F. nucleatum, an anaerobic Gram-negative oral commensal, is associated with periodontitis, adverse pregnancy outcomes, cardiovascular disease, rheumatoid arthritis, inflammatory bowel disease, and colon cancer . This bacterial species is a key component of periodontal plaque because of its abundance and ability to coaggregate with other species in the oral cavity [16, 17]. Elevated F. nucleatum levels were significantly detected in people with colon cancers compared with that in people with normal colon tissue [18, 19]. The bacteria genera of Fusobacterium, Porphyromonas, Peptostreptococcus, and Mogibacterium were found to be enriched in the mucosa-adherent microbiota of people with colon cancer . Moreover, the overabundance of Fusobacterium in people with colon cancer was positively associated with lymph node metastasis . In cases of colon cancer, a positive correlation between mRNA levels for several local cytokines and Fusobacterium species has been observed . Although the mechanism by which F. nucleatum might contribute to the pathogenesis of such a diverse clinical spectrum is unknown, recent studies have demonstrated the mechanisms of F. nucleatum in the involvement of colon cancer as follows: i) F. nucleatum induces oncogenic and inflammatory responses to stimulate growth of colon cancer cells through FadA adhesin via binding with E-cadherin and ensuing activation of ß-catenin signaling , ii) F. nucleatum generate a proinflammatory microenvironment for the progression of colon cancer through the recruitment of tumor-infiltrating immune cells , and iii) F. nucleatum interferes with the host immunity by engaging its bacterial protein Fap2 with the inhibitory immunoreceptor TIGIT on NK and T cells  (Fig. 2).

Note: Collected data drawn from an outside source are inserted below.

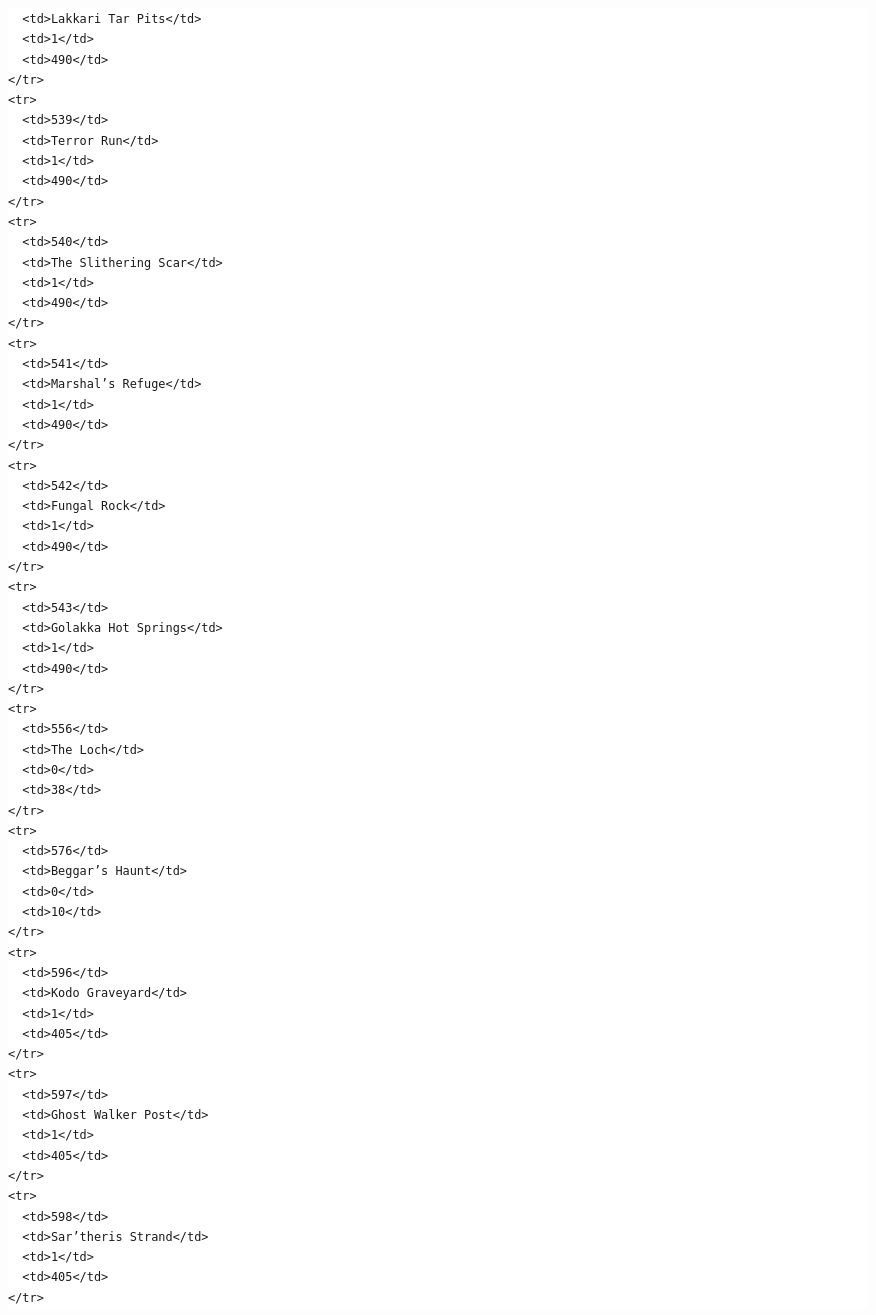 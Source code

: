       <td>Lakkari Tar Pits</td>
      <td>1</td>
      <td>490</td>
    </tr>
    <tr>
      <td>539</td>
      <td>Terror Run</td>
      <td>1</td>
      <td>490</td>
    </tr>
    <tr>
      <td>540</td>
      <td>The Slithering Scar</td>
      <td>1</td>
      <td>490</td>
    </tr>
    <tr>
      <td>541</td>
      <td>Marshal’s Refuge</td>
      <td>1</td>
      <td>490</td>
    </tr>
    <tr>
      <td>542</td>
      <td>Fungal Rock</td>
      <td>1</td>
      <td>490</td>
    </tr>
    <tr>
      <td>543</td>
      <td>Golakka Hot Springs</td>
      <td>1</td>
      <td>490</td>
    </tr>
    <tr>
      <td>556</td>
      <td>The Loch</td>
      <td>0</td>
      <td>38</td>
    </tr>
    <tr>
      <td>576</td>
      <td>Beggar’s Haunt</td>
      <td>0</td>
      <td>10</td>
    </tr>
    <tr>
      <td>596</td>
      <td>Kodo Graveyard</td>
      <td>1</td>
      <td>405</td>
    </tr>
    <tr>
      <td>597</td>
      <td>Ghost Walker Post</td>
      <td>1</td>
      <td>405</td>
    </tr>
    <tr>
      <td>598</td>
      <td>Sar’theris Strand</td>
      <td>1</td>
      <td>405</td>
    </tr>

Accumulated evidence has shown strong correlations between a number of chronic periodontal bacteria containing Prevotella, Porphyromonas and Streptococcus spp. and orodigestive cancer, including oral squamous cell carcinoma and pancreatic cancer [25–31]. P. gingivalis have an abundance of virulence factors and can be present in periodontal pockets. P. gingivalis has a major disruptive effect on local immune responses in the periodontal area . Moreover, it can survive within the oral epithelial tissues and can evade the host immune response [32–37]. In vitro studies have demonstrated that i) P. gingivalis strains can induce the expression of the B7-H1 and B7-DC receptors in oral cancer cells, which might facilitate immune evasion by oral cancers  and ii) P. gingivalis activates the ERK1/2-Ets1, p38/HSP27, and PAR2/NF-kB pathways to induce proMMP9 expression, after which the proenzyme is activated by gingipains to promote cellular invasion of oral cancer cells . In primary cultures of gingival epithelial cells, P. gingivalis is strongly antiapoptotic and can suppress chemically induced apoptosis via activation of the Jak1/Akt/Stat3 signaling pathway [40, 41], suggesting that the antiapoptotic effect of P. gingivalis may be involved in carcinogenesis. Thus, both P. gingivalis and F. nucleatum are involved in cancer progression via activation of cell signaling and/or facilitating immune evasion. However, the possible link between oral bacterium and cancer development remains to be investigated in molecular detail.
Viral and Candida infection and cancer
Tobacco and alcohol are considered as major risk factors for cancer; however, viral and candidal infection is increasingly being identified to play significant roles in cancer development . Human papillomaviruses (HPVs) are small, double-stranded DNA viruses that induce hyperproliferative lesions in epithelial tissues [43, 44]. More than 100 types of HPV have been identified. Among them, high-risk HPV types, including HPV type 16 (HPV-16), HPV-18, HPV-31, HPV-33, and HPV-42, induce lesions in the genital tract that can progress to malignancy [44–46]. HPV is the most common sexually transmitted viral infection and is well-known as the causative agent of cervical cancer. HPV infection has also been detected in the oral cavity. A large number of studies have demonstrated a 2–3-fold increase in the prevalence of HPV-driven oropharyngeal squamous cell carcinoma over the last three decades, particularly in North America and northern Europe [47–49]. Moreover, a recent review found that many studies have identified a high proportion of oral cancer with detectable HPV DNA . Although the underlying reasons remain poorly understood, changes in sexual behavior, decreased rates of tonsillectomy performed in the pediatric population since the 70s, and progress in the diagnostic work-up and HPV testing assays have been proposed as the reasons [51–55]. Considering current trends, it is estimated that high-risk HPVs, such as HPV16 and HPV18, cause premalignant lesions [54, 55]. In the high-risk HPV types, E6 and E7 have been shown to function as oncoproteins [56, 57]. E6 and E7 oncoproteins are the key drivers of tumorigenesis by inactivating the tumor suppressors pRb and p53 .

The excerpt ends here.